>_Skillful
Need help with advanced AI agent engineering?Contact FirmAdapt
All Posts

MCP Server Performance Benchmarks: What the Numbers Actually Mean for Production

Latency, throughput, and resource consumption benchmarks across popular MCP servers, plus a methodology for testing that reflects real production conditions.

March 28, 2026Basel Ismail
mcp performance benchmarks

Why Benchmarking MCP Servers Is Harder Than It Looks

Benchmarking MCP servers isn't like benchmarking a REST API. The protocol introduces its own overhead, tool invocation patterns vary wildly between agents, and most popular testing frameworks weren't designed with the Model Context Protocol in mind. If you run a naive throughput test, you'll get numbers that look great on a spreadsheet and mean almost nothing in a real agent loop.

The servers people actually use in production, things like the Filesystem MCP server, GitHub MCP server, Postgres MCP server, and Brave Search MCP server, have very different performance profiles depending on what the agent is asking them to do. A single tool call to read a file isn't the same as a tool call that triggers a database query with a large result set. Treating them as equivalent is where most benchmark comparisons go wrong.

The Methodology That Actually Reflects Production

Simulate Agent Behavior, Not HTTP Clients

The right way to benchmark an MCP server is to drive it the way an agent drives it. That means using the MCP SDK directly (the TypeScript or Python client), sending tools/call requests in sequence and in parallel, and measuring from the client's perspective, not from inside the server process.

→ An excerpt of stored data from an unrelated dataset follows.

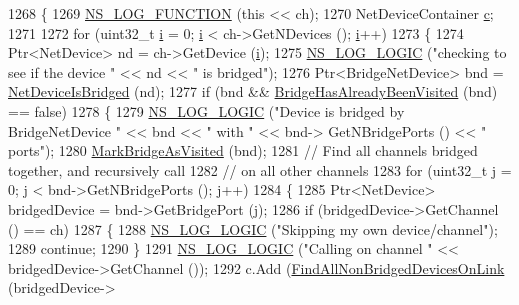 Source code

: \begin{DoxyCode}
1268 \{
1269   \hyperlink{log-macros-disabled_8h_a90b90d5bad1f39cb1b64923ea94c0761}{NS\_LOG\_FUNCTION} (\textcolor{keyword}{this} << ch);
1270   NetDeviceContainer \hyperlink{lte_2model_2fading-traces_2fading__trace__generator_8m_ae0323a9039add2978bf5b49550572c7c}{c};
1271 
1272   \textcolor{keywordflow}{for} (uint32\_t \hyperlink{bernuolliDistribution_8m_a6f6ccfcf58b31cb6412107d9d5281426}{i} = 0; \hyperlink{bernuolliDistribution_8m_a6f6ccfcf58b31cb6412107d9d5281426}{i} < ch->GetNDevices (); \hyperlink{bernuolliDistribution_8m_a6f6ccfcf58b31cb6412107d9d5281426}{i}++)
1273     \{
1274       Ptr<NetDevice> nd = ch->GetDevice (\hyperlink{bernuolliDistribution_8m_a6f6ccfcf58b31cb6412107d9d5281426}{i});
1275       \hyperlink{group__logging_ga88acd260151caf2db9c0fc84997f45ce}{NS\_LOG\_LOGIC} (\textcolor{stringliteral}{"checking to see if the device "} << nd << \textcolor{stringliteral}{" is bridged"});
1276       Ptr<BridgeNetDevice> bnd = \hyperlink{classns3_1_1GlobalRouter_ad330b65439cd1be39799b52df948f98b}{NetDeviceIsBridged} (nd);
1277       \textcolor{keywordflow}{if} (bnd && \hyperlink{classns3_1_1GlobalRouter_ab358e6c36f04f05c42a4ca2c472c3179}{BridgeHasAlreadyBeenVisited} (bnd) == \textcolor{keyword}{false})
1278         \{
1279           \hyperlink{group__logging_ga88acd260151caf2db9c0fc84997f45ce}{NS\_LOG\_LOGIC} (\textcolor{stringliteral}{"Device is bridged by BridgeNetDevice "} << bnd << \textcolor{stringliteral}{" with "} << bnd->
      GetNBridgePorts () << \textcolor{stringliteral}{" ports"});
1280           \hyperlink{classns3_1_1GlobalRouter_a27297efb3e69712604932d5275ab2abb}{MarkBridgeAsVisited} (bnd);
1281           \textcolor{comment}{// Find all channels bridged together, and recursively call}
1282           \textcolor{comment}{// on all other channels}
1283           \textcolor{keywordflow}{for} (uint32\_t j = 0; j < bnd->GetNBridgePorts (); j++)
1284             \{
1285               Ptr<NetDevice> bridgedDevice = bnd->GetBridgePort (j);
1286               \textcolor{keywordflow}{if} (bridgedDevice->GetChannel () == ch)
1287                 \{
1288                   \hyperlink{group__logging_ga88acd260151caf2db9c0fc84997f45ce}{NS\_LOG\_LOGIC} (\textcolor{stringliteral}{"Skipping my own device/channel"});
1289                   \textcolor{keywordflow}{continue};
1290                 \}
1291               \hyperlink{group__logging_ga88acd260151caf2db9c0fc84997f45ce}{NS\_LOG\_LOGIC} (\textcolor{stringliteral}{"Calling on channel "} << bridgedDevice->GetChannel ());
1292               c.Add (\hyperlink{classns3_1_1GlobalRouter_af1fc3edcc4d14d9344f3b94617da8e85}{FindAllNonBridgedDevicesOnLink} (bridgedDevice->

\end{DoxyCode}
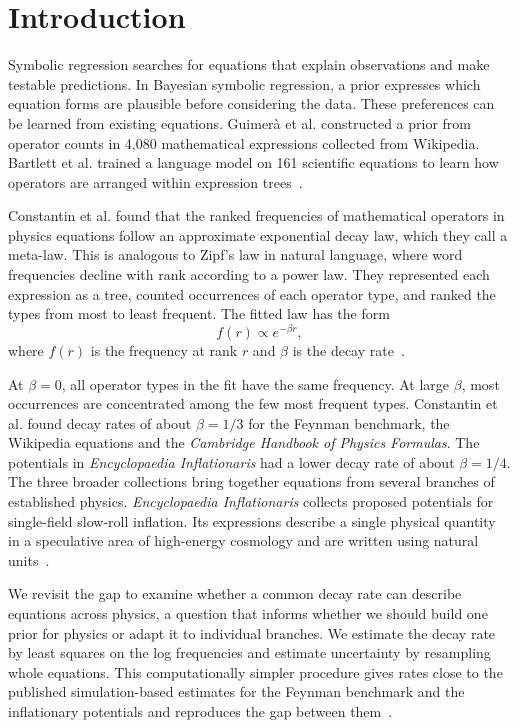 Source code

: \documentclass[10pt]{article}
\begin{document}
\section{Introduction}
Symbolic regression searches for equations that explain observations and make testable predictions. In Bayesian symbolic regression, a prior expresses which equation forms are plausible before considering the data. These preferences can be learned from existing equations. Guimer\`a et al. constructed a prior from operator counts in 4,080 mathematical expressions collected from Wikipedia. Bartlett et al. trained a language model on 161 scientific equations to learn how operators are arranged within expression trees~\citep{guimera2020,bartlett2023}.

Constantin et al. found that the ranked frequencies of mathematical operators in physics equations follow an approximate exponential decay law, which they call a meta-law. This is analogous to Zipf's law in natural language, where word frequencies decline with rank according to a power law. They represented each expression as a tree, counted occurrences of each operator type, and ranked the types from most to least frequent. The fitted law has the form
\[
f(r)\propto e^{-\beta r},
\]
where $f(r)$ is the frequency at rank $r$ and $\beta$ is the decay rate~\citep{constantin2026}.

At $\beta=0$, all operator types in the fit have the same frequency. At large $\beta$, most occurrences are concentrated among the few most frequent types. Constantin et al. found decay rates of about $\beta=1/3$ for the Feynman benchmark, the Wikipedia equations and the \textit{Cambridge Handbook of Physics Formulas}. The potentials in \textit{Encyclopaedia Inflationaris} had a lower decay rate of about $\beta=1/4$. The three broader collections bring together equations from several branches of established physics. \textit{Encyclopaedia Inflationaris} collects proposed potentials for single-field slow-roll inflation. Its expressions describe a single physical quantity in a speculative area of high-energy cosmology and are written using natural units~\citep{constantin2026,martin2014}.

We revisit the gap to examine whether a common decay rate can describe equations across physics, a question that informs whether we should build one prior for physics or adapt it to individual branches. We estimate the decay rate by least squares on the log frequencies and estimate uncertainty by resampling whole equations. This computationally simpler procedure gives rates close to the published simulation-based estimates for the Feynman benchmark and the inflationary potentials and reproduces the gap between them~\citep{constantin2026}.
\end{document}

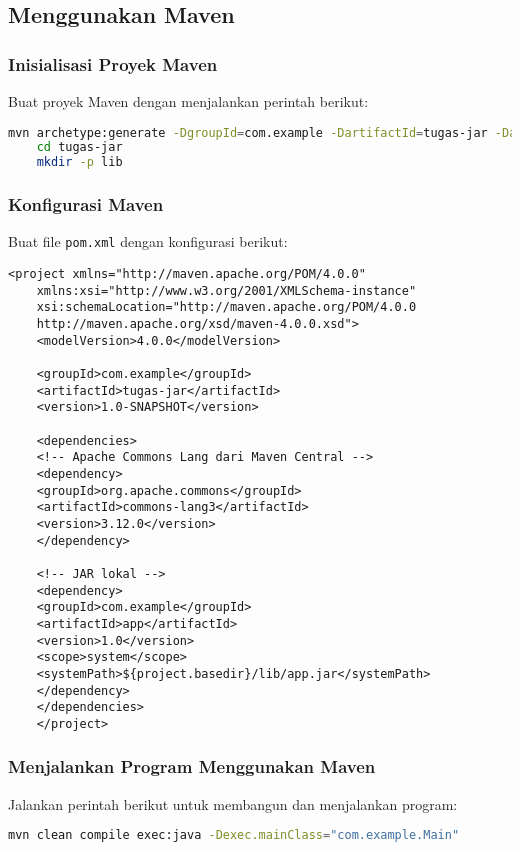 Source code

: \subsection{Menggunakan Maven}
\subsubsection{Inisialisasi Proyek Maven}
Buat proyek Maven dengan menjalankan perintah berikut:

\begin{lstlisting}[language=bash]
	mvn archetype:generate -DgroupId=com.example -DartifactId=tugas-jar -DarchetypeArtifactId=maven-archetype-quickstart -DinteractiveMode=false
	cd tugas-jar
	mkdir -p lib
\end{lstlisting}

\subsubsection{Konfigurasi Maven}
Buat file \texttt{pom.xml} dengan konfigurasi berikut:

\begin{lstlisting}[style=XmlStyle]
	<project xmlns="http://maven.apache.org/POM/4.0.0"
	xmlns:xsi="http://www.w3.org/2001/XMLSchema-instance"
	xsi:schemaLocation="http://maven.apache.org/POM/4.0.0
	http://maven.apache.org/xsd/maven-4.0.0.xsd">
	<modelVersion>4.0.0</modelVersion>
	
	<groupId>com.example</groupId>
	<artifactId>tugas-jar</artifactId>
	<version>1.0-SNAPSHOT</version>
	
	<dependencies>
	<!-- Apache Commons Lang dari Maven Central -->
	<dependency>
	<groupId>org.apache.commons</groupId>
	<artifactId>commons-lang3</artifactId>
	<version>3.12.0</version>
	</dependency>
	
	<!-- JAR lokal -->
	<dependency>
	<groupId>com.example</groupId>
	<artifactId>app</artifactId>
	<version>1.0</version>
	<scope>system</scope>
	<systemPath>${project.basedir}/lib/app.jar</systemPath>
	</dependency>
	</dependencies>
	</project>
\end{lstlisting}

\subsubsection{Menjalankan Program Menggunakan Maven}
Jalankan perintah berikut untuk membangun dan menjalankan program:

\begin{lstlisting}[language=bash]
	mvn clean compile exec:java -Dexec.mainClass="com.example.Main"
\end{lstlisting}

A useful test harness looks roughly like this: spin up the server process, establish the stdio or SSE transport connection, send an initialization handshake, then run your tool call sequences. Measure wall-clock latency from the moment you send the JSON-RPC request to the moment you receive the complete response. Don't subtract transport overhead; that overhead is real and your agent pays it.

Three Workload Profiles Worth Testing

For any MCP server you're evaluating, run at least three workload profiles. First, single-threaded sequential calls, which shows you baseline latency per tool invocation. Second, concurrent calls with a parallelism factor of 4 to 8, which is realistic for agents that fan out tool calls. Third, a sustained load test over 5 to 10 minutes, which surfaces memory leaks and connection pool exhaustion that short tests miss entirely.

For each profile, collect p50, p95, and p99 latency. The p50 tells you what typical feels like. The p99 tells you what your agent experiences when things get slightly busy. In agentic workflows, a slow tool call blocks the entire reasoning loop, so p99 matters more than it does in traditional web services.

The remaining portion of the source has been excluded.